EXERCISE OBJECTIVE ->
Lines below that include "July" are the answer; copy each one.

(Saved data entries)
——————

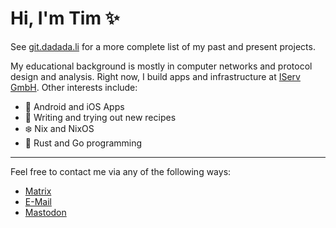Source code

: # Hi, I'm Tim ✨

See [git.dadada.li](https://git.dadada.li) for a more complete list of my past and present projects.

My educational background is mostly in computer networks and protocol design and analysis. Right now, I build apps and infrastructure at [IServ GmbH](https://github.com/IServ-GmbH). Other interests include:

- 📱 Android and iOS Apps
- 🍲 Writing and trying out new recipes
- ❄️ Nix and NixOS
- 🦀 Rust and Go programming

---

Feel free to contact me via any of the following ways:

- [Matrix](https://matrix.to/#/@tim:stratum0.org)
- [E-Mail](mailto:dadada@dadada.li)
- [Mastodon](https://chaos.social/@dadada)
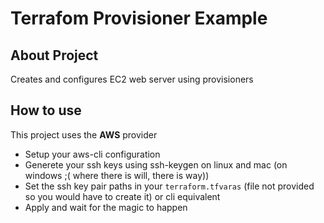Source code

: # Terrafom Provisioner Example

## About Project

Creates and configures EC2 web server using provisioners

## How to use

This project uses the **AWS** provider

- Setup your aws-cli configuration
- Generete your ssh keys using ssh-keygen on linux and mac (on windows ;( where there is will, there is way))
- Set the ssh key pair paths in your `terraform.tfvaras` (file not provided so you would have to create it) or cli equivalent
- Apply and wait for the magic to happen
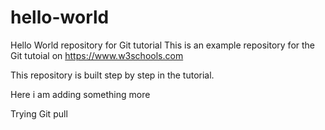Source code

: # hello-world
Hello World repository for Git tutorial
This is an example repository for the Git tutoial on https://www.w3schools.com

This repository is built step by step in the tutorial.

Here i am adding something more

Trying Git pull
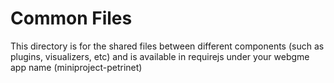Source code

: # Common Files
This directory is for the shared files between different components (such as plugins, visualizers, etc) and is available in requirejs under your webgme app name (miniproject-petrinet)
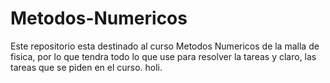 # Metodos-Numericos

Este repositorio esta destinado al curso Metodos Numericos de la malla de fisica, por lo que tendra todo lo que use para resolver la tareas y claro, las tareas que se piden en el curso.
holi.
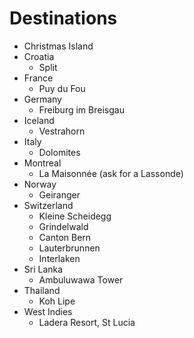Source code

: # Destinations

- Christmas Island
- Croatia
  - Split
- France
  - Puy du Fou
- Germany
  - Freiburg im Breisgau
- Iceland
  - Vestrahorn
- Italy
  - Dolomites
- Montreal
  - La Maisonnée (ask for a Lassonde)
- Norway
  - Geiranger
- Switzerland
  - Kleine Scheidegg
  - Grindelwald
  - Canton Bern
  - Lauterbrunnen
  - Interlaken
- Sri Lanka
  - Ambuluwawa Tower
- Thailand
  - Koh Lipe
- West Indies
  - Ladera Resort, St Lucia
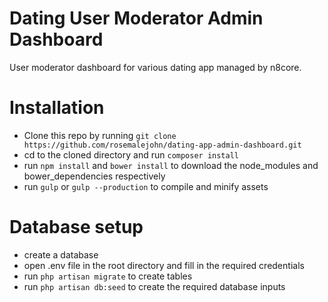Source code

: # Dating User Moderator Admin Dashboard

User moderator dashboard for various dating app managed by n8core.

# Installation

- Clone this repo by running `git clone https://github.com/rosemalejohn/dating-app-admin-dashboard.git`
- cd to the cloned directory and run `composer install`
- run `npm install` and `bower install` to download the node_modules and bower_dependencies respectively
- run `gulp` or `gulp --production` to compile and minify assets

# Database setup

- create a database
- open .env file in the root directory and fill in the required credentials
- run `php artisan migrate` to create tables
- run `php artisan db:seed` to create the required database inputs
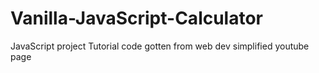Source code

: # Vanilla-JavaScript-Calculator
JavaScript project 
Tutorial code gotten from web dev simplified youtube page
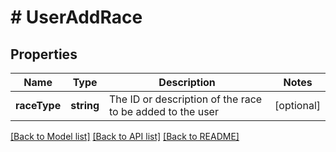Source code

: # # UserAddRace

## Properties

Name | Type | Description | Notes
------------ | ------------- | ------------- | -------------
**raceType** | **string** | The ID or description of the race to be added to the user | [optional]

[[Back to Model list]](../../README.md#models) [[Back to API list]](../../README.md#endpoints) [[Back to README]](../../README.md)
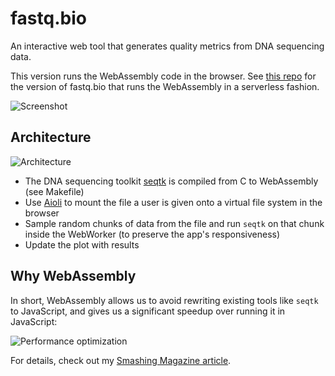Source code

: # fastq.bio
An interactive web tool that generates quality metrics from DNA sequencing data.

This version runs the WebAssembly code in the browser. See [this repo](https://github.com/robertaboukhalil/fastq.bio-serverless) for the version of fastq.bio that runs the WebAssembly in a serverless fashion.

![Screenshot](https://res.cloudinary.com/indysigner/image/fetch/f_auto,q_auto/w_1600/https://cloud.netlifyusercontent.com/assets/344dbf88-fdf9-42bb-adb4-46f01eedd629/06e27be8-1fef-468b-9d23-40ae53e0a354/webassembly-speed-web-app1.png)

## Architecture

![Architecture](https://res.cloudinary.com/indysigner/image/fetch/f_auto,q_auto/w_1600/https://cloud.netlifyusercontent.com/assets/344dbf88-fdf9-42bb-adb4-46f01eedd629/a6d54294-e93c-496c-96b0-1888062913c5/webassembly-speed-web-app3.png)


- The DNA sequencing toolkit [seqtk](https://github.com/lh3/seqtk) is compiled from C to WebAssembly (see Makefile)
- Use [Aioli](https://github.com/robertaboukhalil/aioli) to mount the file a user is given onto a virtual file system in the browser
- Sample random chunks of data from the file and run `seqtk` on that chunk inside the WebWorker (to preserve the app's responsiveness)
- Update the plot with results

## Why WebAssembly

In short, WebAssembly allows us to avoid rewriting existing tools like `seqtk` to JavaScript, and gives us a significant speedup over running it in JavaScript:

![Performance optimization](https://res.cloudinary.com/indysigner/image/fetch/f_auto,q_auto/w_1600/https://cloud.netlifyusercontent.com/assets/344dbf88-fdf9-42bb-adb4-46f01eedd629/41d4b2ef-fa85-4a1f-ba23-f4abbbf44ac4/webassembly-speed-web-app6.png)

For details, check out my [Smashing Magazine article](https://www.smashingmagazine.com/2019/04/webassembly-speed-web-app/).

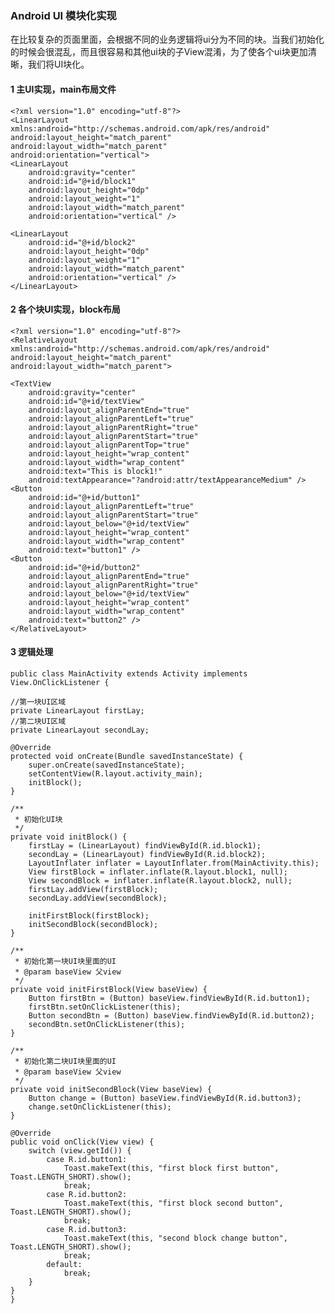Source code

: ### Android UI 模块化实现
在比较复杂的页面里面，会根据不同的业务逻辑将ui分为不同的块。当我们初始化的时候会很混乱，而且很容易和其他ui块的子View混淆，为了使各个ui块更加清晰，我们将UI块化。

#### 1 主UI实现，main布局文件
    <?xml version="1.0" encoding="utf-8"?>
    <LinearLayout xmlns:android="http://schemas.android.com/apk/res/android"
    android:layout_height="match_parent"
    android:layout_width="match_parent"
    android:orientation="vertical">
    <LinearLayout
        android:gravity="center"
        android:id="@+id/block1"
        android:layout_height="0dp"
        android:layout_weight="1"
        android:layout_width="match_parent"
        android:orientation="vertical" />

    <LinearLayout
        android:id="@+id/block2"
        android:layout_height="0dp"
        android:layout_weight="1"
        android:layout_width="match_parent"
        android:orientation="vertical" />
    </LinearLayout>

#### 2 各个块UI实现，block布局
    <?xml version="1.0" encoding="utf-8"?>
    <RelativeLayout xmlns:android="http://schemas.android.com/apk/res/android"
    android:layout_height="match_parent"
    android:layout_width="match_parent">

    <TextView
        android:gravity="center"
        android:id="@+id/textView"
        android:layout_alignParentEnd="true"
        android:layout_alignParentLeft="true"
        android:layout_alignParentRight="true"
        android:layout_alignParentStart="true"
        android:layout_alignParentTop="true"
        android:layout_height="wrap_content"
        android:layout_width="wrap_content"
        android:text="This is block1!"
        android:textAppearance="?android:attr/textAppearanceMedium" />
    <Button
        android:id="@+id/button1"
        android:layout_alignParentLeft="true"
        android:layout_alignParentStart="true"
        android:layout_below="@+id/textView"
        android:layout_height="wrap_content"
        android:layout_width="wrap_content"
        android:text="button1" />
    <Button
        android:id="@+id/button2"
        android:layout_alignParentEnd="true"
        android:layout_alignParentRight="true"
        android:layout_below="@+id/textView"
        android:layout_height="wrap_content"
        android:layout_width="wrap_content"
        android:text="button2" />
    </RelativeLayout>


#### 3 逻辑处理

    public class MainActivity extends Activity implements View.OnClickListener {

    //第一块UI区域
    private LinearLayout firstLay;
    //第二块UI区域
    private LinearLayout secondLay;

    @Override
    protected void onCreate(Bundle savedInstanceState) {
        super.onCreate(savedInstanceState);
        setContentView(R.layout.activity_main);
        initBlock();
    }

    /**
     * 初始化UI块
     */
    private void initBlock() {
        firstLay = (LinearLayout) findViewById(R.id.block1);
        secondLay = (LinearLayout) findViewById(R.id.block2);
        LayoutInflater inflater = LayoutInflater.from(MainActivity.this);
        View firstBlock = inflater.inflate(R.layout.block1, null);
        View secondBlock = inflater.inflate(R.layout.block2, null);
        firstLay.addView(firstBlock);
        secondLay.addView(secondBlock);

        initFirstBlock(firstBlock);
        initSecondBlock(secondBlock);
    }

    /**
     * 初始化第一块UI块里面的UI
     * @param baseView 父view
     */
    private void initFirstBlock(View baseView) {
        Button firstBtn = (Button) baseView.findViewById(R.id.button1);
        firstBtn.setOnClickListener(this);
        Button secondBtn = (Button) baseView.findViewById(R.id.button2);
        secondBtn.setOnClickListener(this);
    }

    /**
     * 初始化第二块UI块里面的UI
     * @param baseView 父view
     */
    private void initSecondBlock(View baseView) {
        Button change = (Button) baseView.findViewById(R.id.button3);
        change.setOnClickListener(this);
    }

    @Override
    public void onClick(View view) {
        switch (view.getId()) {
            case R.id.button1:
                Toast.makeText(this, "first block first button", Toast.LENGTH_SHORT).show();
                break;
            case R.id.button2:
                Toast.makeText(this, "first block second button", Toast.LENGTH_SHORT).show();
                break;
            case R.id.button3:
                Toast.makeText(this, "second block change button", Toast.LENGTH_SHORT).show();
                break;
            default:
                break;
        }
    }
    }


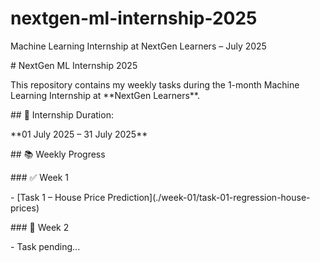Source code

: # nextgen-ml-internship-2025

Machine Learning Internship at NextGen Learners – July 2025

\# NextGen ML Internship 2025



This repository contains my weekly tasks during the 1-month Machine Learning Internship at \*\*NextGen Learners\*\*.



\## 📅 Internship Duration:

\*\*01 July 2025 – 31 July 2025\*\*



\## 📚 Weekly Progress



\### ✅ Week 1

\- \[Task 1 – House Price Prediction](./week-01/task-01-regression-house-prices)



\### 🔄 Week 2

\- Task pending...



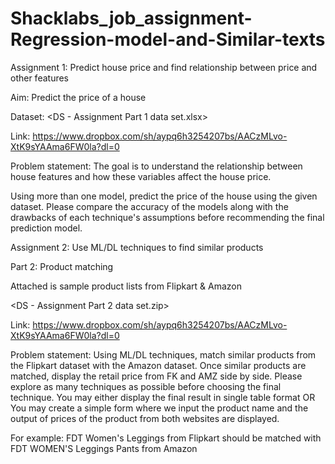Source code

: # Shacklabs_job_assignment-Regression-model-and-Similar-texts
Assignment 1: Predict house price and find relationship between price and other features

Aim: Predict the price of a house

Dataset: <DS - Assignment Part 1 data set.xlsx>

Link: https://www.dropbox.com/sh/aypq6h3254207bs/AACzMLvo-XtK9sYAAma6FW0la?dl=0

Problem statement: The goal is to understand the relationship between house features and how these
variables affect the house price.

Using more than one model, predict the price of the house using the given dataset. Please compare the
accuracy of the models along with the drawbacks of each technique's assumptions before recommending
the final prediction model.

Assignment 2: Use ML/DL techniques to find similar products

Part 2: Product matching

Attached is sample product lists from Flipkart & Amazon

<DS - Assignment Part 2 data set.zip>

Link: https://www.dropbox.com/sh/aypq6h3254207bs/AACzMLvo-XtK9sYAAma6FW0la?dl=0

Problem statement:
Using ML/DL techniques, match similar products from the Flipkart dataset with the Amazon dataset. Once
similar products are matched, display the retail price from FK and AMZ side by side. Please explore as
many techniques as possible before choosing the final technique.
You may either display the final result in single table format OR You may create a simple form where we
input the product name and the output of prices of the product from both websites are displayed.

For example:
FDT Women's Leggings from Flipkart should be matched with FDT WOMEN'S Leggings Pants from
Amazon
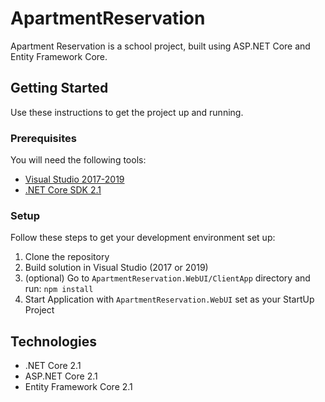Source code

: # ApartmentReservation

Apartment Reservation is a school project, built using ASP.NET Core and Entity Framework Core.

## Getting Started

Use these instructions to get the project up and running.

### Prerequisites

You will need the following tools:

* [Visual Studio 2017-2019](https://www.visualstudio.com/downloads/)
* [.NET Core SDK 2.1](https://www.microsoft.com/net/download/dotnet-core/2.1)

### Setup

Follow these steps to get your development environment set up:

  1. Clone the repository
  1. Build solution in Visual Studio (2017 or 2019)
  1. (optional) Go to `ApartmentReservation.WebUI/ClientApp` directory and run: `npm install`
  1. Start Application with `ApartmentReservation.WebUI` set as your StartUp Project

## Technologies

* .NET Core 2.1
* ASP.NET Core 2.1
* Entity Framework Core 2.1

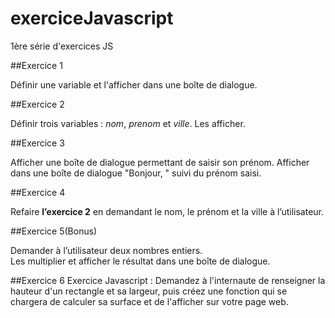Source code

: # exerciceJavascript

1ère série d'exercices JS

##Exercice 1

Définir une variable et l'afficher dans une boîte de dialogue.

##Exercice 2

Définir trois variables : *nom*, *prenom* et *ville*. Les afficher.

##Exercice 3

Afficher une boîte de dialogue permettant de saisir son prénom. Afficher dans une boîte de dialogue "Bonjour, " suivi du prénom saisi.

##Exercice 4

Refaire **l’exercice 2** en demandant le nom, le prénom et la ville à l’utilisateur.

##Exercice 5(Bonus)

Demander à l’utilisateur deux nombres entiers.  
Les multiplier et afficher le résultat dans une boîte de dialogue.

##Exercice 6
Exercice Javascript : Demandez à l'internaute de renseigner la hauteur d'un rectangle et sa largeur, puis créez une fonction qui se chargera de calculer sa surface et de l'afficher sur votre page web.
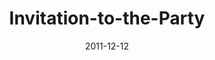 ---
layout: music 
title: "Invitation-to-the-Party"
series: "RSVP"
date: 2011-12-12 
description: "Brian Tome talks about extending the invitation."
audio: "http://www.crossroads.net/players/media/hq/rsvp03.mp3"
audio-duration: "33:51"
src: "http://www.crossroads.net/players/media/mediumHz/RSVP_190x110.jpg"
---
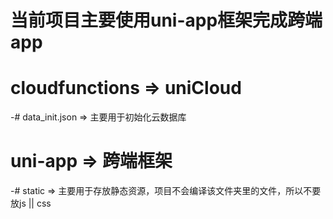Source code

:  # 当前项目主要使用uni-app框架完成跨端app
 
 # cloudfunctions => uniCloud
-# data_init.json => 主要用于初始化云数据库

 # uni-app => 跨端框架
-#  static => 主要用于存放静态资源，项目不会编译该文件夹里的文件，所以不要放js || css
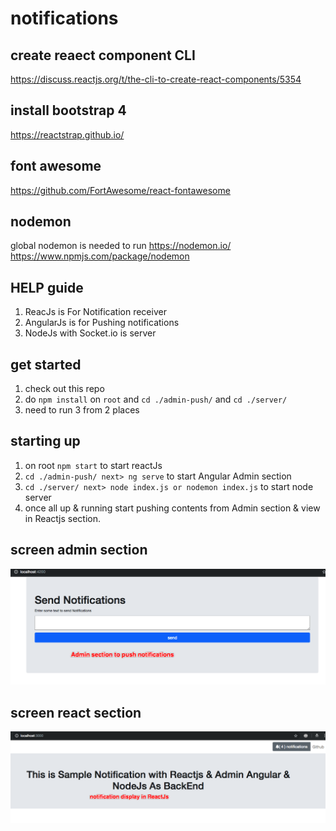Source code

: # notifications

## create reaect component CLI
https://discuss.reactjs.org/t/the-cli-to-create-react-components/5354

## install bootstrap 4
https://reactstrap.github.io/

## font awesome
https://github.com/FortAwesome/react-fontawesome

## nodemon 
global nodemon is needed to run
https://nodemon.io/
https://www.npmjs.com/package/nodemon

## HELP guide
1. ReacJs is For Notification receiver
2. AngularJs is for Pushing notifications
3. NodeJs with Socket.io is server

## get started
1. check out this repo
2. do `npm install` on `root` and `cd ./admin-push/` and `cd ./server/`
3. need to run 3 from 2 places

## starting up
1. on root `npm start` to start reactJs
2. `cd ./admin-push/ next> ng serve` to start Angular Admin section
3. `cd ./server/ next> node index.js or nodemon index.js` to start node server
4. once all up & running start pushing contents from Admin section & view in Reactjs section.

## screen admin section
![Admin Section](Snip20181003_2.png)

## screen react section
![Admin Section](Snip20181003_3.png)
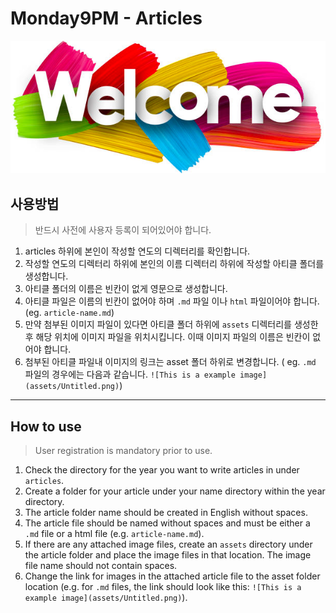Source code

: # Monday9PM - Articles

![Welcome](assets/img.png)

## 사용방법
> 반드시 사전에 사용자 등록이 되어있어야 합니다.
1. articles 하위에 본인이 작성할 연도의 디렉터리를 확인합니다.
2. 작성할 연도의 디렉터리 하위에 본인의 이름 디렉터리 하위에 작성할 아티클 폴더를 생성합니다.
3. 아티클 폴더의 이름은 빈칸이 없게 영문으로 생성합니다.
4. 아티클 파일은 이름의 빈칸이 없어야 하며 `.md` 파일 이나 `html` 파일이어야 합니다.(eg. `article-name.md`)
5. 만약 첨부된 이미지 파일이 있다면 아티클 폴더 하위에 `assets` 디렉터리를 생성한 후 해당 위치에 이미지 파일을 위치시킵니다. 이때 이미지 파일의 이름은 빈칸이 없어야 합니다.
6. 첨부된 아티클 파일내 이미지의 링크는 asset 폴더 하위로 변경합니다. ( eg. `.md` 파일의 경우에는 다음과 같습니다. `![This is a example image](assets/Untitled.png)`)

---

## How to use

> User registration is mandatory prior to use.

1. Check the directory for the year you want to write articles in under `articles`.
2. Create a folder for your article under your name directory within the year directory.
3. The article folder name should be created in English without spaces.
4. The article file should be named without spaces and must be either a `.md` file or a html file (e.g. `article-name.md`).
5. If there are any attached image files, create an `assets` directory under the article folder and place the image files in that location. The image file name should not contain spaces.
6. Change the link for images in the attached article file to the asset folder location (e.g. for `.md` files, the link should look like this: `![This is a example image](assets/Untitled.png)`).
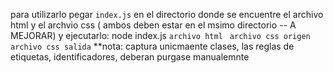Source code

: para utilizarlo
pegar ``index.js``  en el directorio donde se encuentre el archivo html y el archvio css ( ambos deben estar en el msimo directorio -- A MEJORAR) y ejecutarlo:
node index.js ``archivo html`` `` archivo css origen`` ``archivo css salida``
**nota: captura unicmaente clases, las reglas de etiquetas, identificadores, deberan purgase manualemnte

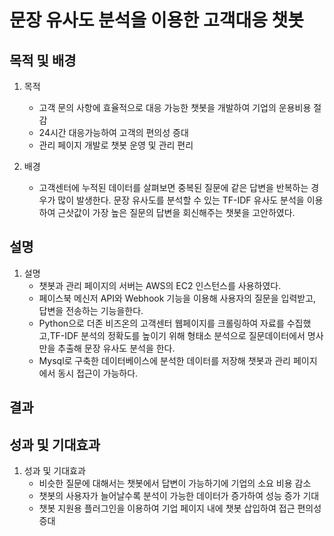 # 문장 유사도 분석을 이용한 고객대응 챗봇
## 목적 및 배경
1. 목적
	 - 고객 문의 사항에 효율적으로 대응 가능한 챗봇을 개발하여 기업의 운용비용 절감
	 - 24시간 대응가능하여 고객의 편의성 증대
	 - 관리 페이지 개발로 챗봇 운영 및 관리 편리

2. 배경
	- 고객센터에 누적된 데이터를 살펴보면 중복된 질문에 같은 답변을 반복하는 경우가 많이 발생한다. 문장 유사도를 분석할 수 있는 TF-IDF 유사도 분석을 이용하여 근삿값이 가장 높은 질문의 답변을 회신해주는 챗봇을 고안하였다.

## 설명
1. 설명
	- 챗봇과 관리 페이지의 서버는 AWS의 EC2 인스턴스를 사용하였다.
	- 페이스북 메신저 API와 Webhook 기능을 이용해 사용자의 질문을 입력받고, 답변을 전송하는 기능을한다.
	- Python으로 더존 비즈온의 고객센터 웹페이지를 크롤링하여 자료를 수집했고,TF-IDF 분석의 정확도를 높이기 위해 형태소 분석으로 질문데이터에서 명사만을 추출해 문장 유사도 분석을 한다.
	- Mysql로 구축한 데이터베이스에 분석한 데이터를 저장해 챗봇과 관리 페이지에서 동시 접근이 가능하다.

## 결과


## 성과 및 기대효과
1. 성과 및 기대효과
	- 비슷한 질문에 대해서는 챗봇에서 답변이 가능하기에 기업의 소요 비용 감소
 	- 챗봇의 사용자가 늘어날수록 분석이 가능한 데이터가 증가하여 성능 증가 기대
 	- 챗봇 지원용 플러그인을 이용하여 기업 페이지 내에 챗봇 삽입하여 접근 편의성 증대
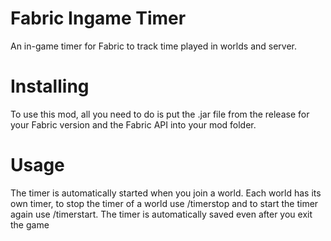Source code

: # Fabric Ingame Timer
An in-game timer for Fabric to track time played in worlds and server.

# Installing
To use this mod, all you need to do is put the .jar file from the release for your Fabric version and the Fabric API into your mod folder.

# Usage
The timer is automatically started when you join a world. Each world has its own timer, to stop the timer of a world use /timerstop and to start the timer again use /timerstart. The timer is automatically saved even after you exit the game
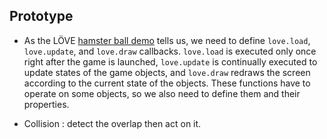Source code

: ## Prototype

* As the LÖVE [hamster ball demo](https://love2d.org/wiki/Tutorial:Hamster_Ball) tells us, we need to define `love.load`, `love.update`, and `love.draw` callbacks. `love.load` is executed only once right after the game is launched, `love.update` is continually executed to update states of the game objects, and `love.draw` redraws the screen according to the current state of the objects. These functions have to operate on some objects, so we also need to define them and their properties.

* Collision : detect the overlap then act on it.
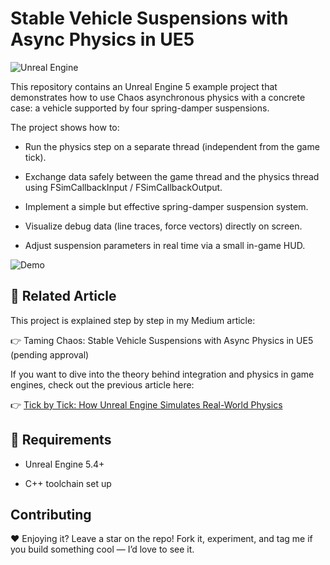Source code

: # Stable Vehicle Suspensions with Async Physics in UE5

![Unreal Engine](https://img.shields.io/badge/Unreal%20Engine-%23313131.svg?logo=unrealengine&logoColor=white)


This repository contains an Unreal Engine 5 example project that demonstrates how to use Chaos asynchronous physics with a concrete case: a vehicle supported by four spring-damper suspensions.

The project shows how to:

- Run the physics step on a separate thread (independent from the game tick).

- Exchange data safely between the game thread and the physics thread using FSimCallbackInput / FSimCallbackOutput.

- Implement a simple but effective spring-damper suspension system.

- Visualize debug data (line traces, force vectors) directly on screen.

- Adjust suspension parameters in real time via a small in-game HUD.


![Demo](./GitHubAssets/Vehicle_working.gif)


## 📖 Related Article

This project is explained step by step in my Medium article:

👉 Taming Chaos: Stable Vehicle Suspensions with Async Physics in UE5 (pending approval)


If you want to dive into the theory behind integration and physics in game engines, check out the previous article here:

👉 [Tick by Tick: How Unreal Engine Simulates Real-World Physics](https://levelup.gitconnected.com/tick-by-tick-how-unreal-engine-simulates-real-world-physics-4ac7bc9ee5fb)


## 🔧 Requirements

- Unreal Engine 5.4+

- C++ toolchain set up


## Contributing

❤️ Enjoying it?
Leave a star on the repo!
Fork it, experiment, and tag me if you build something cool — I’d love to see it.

——————

SOLUTION TO THIS TASK ->
Machine Learning Internship at NextGen Learners – July 2025
\*\*01 July 2025 – 31 July 2025\*\*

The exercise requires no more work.